Experimental assessment of mass transfer characteristics of polypropylene surfaces for low flow falling film liquid desiccant air-conditioning applications

Corrosion problem of metallic surfaces has resulted in a bottleneck situation deterring widespread acceptability of liquid desiccant air conditioning systems. In the current experimental study, mass transfer analysis of noncorrosive polypropylene plastic surfaces, Plain and Modified solid circular cylinders, are investigated on an adiabatic vertical falling film tower. The performance of the vertical solid PP circular cylinder surfaces is compared with PP plate surface to deduct suitable surface for the development of low flow liquid desiccant air conditioning systems. It is found that under the tested conditions, the mass transfer coefficient of the Plain PP circular cylinder is 1.65 times superior to Plain PP plate.

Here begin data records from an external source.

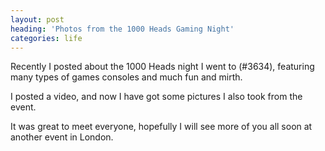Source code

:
 ```yaml
---
layout: post
heading: 'Photos from the 1000 Heads Gaming Night'
categories: life
---
```


Recently I posted about the 1000 Heads night I went to (#3634), featuring many types of games consoles and much fun and mirth.

I posted a video, and now I have got some pictures I also took from the event.

It was great to meet everyone, hopefully I will see more of you all soon at another event in London.

 

<!-- Replace missing image from http://media.chris-alexander.co.uk/wp-content/uploads/2010/07/IMG_20100707_184651.jpg -->

<!-- Replace missing image from http://media.chris-alexander.co.uk/wp-content/uploads/2010/07/IMG_20100707_192250.jpg -->

<!-- Replace missing image from http://media.chris-alexander.co.uk/wp-content/uploads/2010/07/IMG_20100707_193138.jpg -->

<!-- Replace missing image from http://media.chris-alexander.co.uk/wp-content/uploads/2010/07/IMG_20100707_193221.jpg -->

<!-- Replace missing image from http://media.chris-alexander.co.uk/wp-content/uploads/2010/07/IMG_20100707_194453.jpg -->

<!-- Replace missing image from http://media.chris-alexander.co.uk/wp-content/uploads/2010/07/IMG_20100707_195314.jpg -->

<!-- Replace missing image from http://media.chris-alexander.co.uk/wp-content/uploads/2010/07/IMG_20100707_195903.jpg -->

<!-- Replace missing image from http://media.chris-alexander.co.uk/wp-content/uploads/2010/07/IMG_20100707_200444.jpg -->

<!-- Replace missing image from http://media.chris-alexander.co.uk/wp-content/uploads/2010/07/IMG_20100707_200449.jpg -->

<!-- Replace missing image from http://media.chris-alexander.co.uk/wp-content/uploads/2010/07/IMG_20100707_200456.jpg -->

<!-- Replace missing image from http://media.chris-alexander.co.uk/wp-content/uploads/2010/07/IMG_20100707_201655.jpg -->

<!-- Replace missing image from http://media.chris-alexander.co.uk/wp-content/uploads/2010/07/IMG_20100707_202446.jpg -->

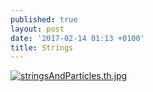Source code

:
 ```yaml
---
published: true
layout: post
date: '2017-02-14 01:13 +0100'
title: Strings
---
```

[![stringsAndParticles.th.jpg](https://cdn.scrot.moe/images/2017/02/14/stringsAndParticles.th.jpg)](https://cdn.scrot.moe/images/2017/02/14/stringsAndParticles.jpg)
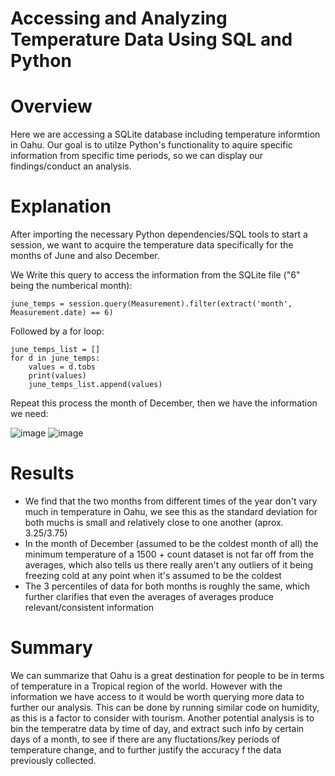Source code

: # Accessing and Analyzing Temperature Data Using SQL and Python

# Overview

Here we are accessing a SQLite database including temperature informtion in Oahu. Our goal is to utilze Python's functionality to aquire specific information from specific time periods, so we can display our findings/conduct an analysis.

# Explanation 
After importing the necessary Python dependencies/SQL tools to start a session, we want to acquire the temperature data specifically for the months of June and also December.

We Write this query to access the information from the SQLite file ("6" being the numberical month):
```
june_temps = session.query(Measurement).filter(extract('month', Measurement.date) == 6)
```
Followed by a for loop:
```
june_temps_list = []
for d in june_temps:
    values = d.tobs 
    print(values)
    june_temps_list.append(values)
```
Repeat this process the month of December, then we have the information we need:

![image](https://user-images.githubusercontent.com/79726572/115754092-df689a00-a369-11eb-8776-71d6125d371d.png)
![image](https://user-images.githubusercontent.com/79726572/115754129-e7283e80-a369-11eb-95f4-e7e0af661eae.png)

# Results
- We find that the two months from different times of the year don't vary much in temperature in Oahu, we see this as the standard deviation for both muchs is small and relatively close to one another (aprox. 3.25/3.75)
- In the month of December (assumed to be the coldest month of all) the minimum temperature of a 1500 + count dataset is not far off from the averages, which also tells us there really aren't any outliers of it being freezing cold at any point when it's assumed to be the coldest
- The 3 percentiles of data for both months is roughly the same, which further clarifies that even the averages of averages produce relevant/consistent information

# Summary
We can summarize that Oahu is a great destination for people to be in terms of temperature in a Tropical region of the world. However with the information we have access to it would be worth querying more data to further our analysis. This can be done by running similar code on humidity, as this is a factor to consider with tourism. Another potential analysis is to bin the temperatre data by time of day, and extract such info by certain days of a month, to see if there are any fluctations/key periods of temperature change, and to further justify the accuracy f the data previously collected.
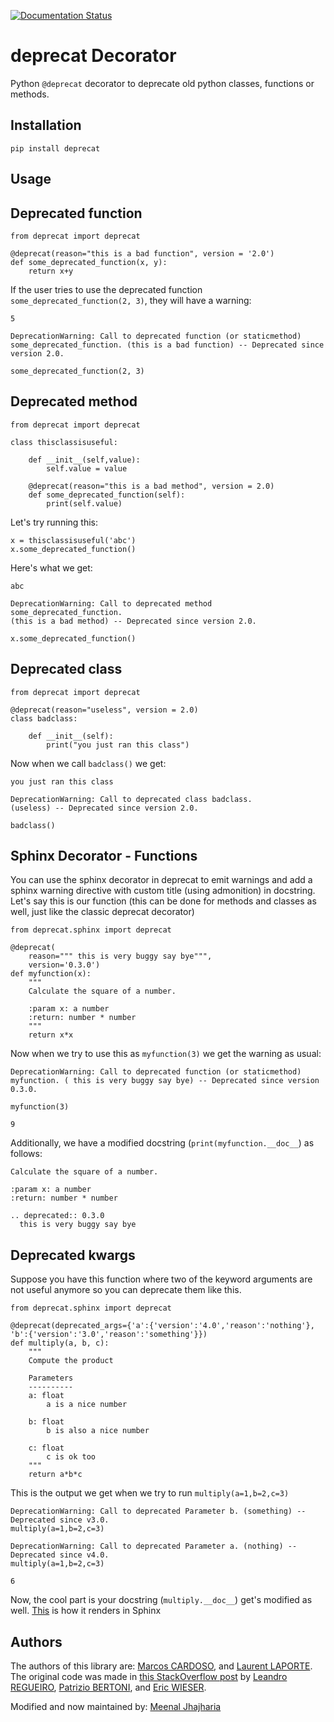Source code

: [![Documentation Status](https://readthedocs.org/projects/deprecat/badge/?version=latest)](https://deprecat.readthedocs.io/en/latest/?badge=latest)

# deprecat Decorator

Python ``@deprecat`` decorator to deprecate old python classes, functions or methods.

## Installation

```shell
pip install deprecat
```
## Usage

Deprecated function
-------------------

``` {.sourceCode .python}
from deprecat import deprecat

@deprecat(reason="this is a bad function", version = '2.0')
def some_deprecated_function(x, y):
    return x+y
```

If the user tries to use the deprecated function
`some_deprecated_function(2, 3)`, they will have a warning:

``` {.sourceCode .sh}
5

DeprecationWarning: Call to deprecated function (or staticmethod) some_deprecated_function. (this is a bad function) -- Deprecated since version 2.0.

some_deprecated_function(2, 3)
```

Deprecated method
-----------------

``` {.sourceCode .python}
from deprecat import deprecat

class thisclassisuseful:

    def __init__(self,value):
        self.value = value

    @deprecat(reason="this is a bad method", version = 2.0)
    def some_deprecated_function(self):
        print(self.value)
```

Let's try running this:

``` {.sourceCode .python}
x = thisclassisuseful('abc')
x.some_deprecated_function()
```

Here's what we get:

``` {.sourceCode .sh}
abc

DeprecationWarning: Call to deprecated method some_deprecated_function. 
(this is a bad method) -- Deprecated since version 2.0.

x.some_deprecated_function()
```

Deprecated class
----------------

``` {.sourceCode .python}
from deprecat import deprecat

@deprecat(reason="useless", version = 2.0)
class badclass:

    def __init__(self):
        print("you just ran this class")
```

Now when we call `badclass()` we get:

``` {.sourceCode .sh}
you just ran this class

DeprecationWarning: Call to deprecated class badclass. 
(useless) -- Deprecated since version 2.0.

badclass()
```

Sphinx Decorator - Functions
----------------------------

You can use the sphinx decorator in deprecat to emit warnings and add a
sphinx warning directive with custom title (using admonition) in
docstring. Let's say this is our function (this can be done for methods
and classes as well, just like the classic deprecat decorator)

``` {.sourceCode .python}
from deprecat.sphinx import deprecat

@deprecat(
    reason=""" this is very buggy say bye""",
    version='0.3.0')
def myfunction(x):
    """
    Calculate the square of a number.

    :param x: a number
    :return: number * number
    """
    return x*x
```

Now when we try to use this as `myfunction(3)` we get the warning as
usual:

``` {.sourceCode .sh}
DeprecationWarning: Call to deprecated function (or staticmethod) myfunction. ( this is very buggy say bye) -- Deprecated since version 0.3.0.

myfunction(3)

9
```

Additionally, we have a modified docstring (`print(myfunction.__doc__`)
as follows:

``` {.sourceCode .sh}
Calculate the square of a number.

:param x: a number
:return: number * number

.. deprecated:: 0.3.0
  this is very buggy say bye
```

Deprecated kwargs
-----------------

Suppose you have this function where two of the keyword arguments are
not useful anymore so you can deprecate them like this.

``` {.sourceCode .python}
from deprecat.sphinx import deprecat

@deprecat(deprecated_args={'a':{'version':'4.0','reason':'nothing'}, 'b':{'version':'3.0','reason':'something'}})
def multiply(a, b, c):
    """
    Compute the product

    Parameters
    ----------
    a: float
        a is a nice number

    b: float
        b is also a nice number

    c: float
        c is ok too
    """
    return a*b*c
```

This is the output we get when we try to run `multiply(a=1,b=2,c=3)`

``` {.sourceCode .sh}
DeprecationWarning: Call to deprecated Parameter b. (something) -- Deprecated since v3.0.
multiply(a=1,b=2,c=3)

DeprecationWarning: Call to deprecated Parameter a. (nothing) -- Deprecated since v4.0.
multiply(a=1,b=2,c=3)

6
```

Now, the cool part is your docstring (`multiply.__doc__`) get's modified
as well. [This](https://deprecat.readthedocs.io/en/latest/source/usage.html#docstring) is how it renders in Sphinx



## Authors

The authors of this library are:
[Marcos CARDOSO](https://github.com/vrcmarcos), and
[Laurent LAPORTE](https://github.com/tantale).
The original code was made in [this StackOverflow post](https://stackoverflow.com/questions/2536307) by
[Leandro REGUEIRO](https://stackoverflow.com/users/1336250/leandro-regueiro),
[Patrizio BERTONI](https://stackoverflow.com/users/1315480/patrizio-bertoni), and
[Eric WIESER](https://stackoverflow.com/users/102441/eric).


Modified and now maintained by: [Meenal Jhajharia](https://github.com/mjhajharia) 

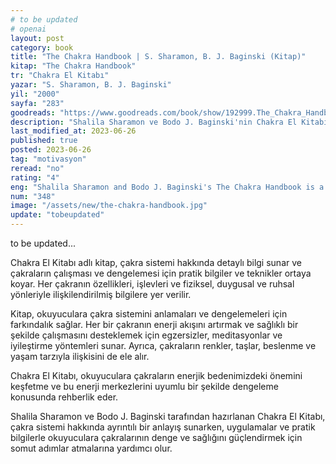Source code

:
 ```yaml
---
# to be updated
# openai
layout: post
category: book
title: "The Chakra Handbook | S. Sharamon, B. J. Baginski (Kitap)"
kitap: "The Chakra Handbook"
tr: "Chakra El Kitabı"
yazar: "S. Sharamon, B. J. Baginski"
yil: "2000"
sayfa: "283"
goodreads: "https://www.goodreads.com/book/show/192999.The_Chakra_Handbook"
description: "Shalila Sharamon ve Bodo J. Baginski'nin Chakra El Kitabı, çakra sistemi hakkında pratik bilgiler ve teknikler sunuyor."
last_modified_at: 2023-06-26
published: true
posted: 2023-06-26
tag: "motivasyon"
reread: "no"
rating: "4"
eng: "Shalila Sharamon and Bodo J. Baginski's The Chakra Handbook is a comprehensive guide that provides practical information and techniques for understanding and balancing the chakra system."
num: "348"
image: "/assets/new/the-chakra-handbook.jpg"
update: "tobeupdated"
---
```


to be updated...

Chakra El Kitabı adlı kitap, çakra sistemi hakkında detaylı bilgi sunar ve çakraların çalışması ve dengelemesi için pratik bilgiler ve teknikler ortaya koyar. Her çakranın özellikleri, işlevleri ve fiziksel, duygusal ve ruhsal yönleriyle ilişkilendirilmiş bilgilere yer verilir.

Kitap, okuyuculara çakra sistemini anlamaları ve dengelemeleri için farkındalık sağlar. Her bir çakranın enerji akışını artırmak ve sağlıklı bir şekilde çalışmasını desteklemek için egzersizler, meditasyonlar ve iyileştirme yöntemleri sunar. Ayrıca, çakraların renkler, taşlar, beslenme ve yaşam tarzıyla ilişkisini de ele alır.

Chakra El Kitabı, okuyuculara çakraların enerjik bedenimizdeki önemini keşfetme ve bu enerji merkezlerini uyumlu bir şekilde dengeleme konusunda rehberlik eder.

Shalila Sharamon ve Bodo J. Baginski tarafından hazırlanan Chakra El Kitabı, çakra sistemi hakkında ayrıntılı bir anlayış sunarken, uygulamalar ve pratik bilgilerle okuyuculara çakralarının denge ve sağlığını güçlendirmek için somut adımlar atmalarına yardımcı olur.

The optimal mass transfer coefficient of -20 g/m2s for the Plain PP circular cylinder is obtained at -1.5 ratio of the mass flow rate of liquid to air, whereas the mass transfer coefficient of the Modified PP circular cylinder continuously increases for the studied range of the mass flow rate of liquid to air ratio. Furthermore, a new generalized correlation for Sherwood number is proposed to predict the performance of different types of falling film towers (plastic/metallic) under adiabatic/non-adiabatic operating conditions by incorporating dynamic flow characteristics, driving thermal and mass transfer potential and wetness characteristic factor. The mean effective error of the current correlation against nine experimental datasets is 16.6%.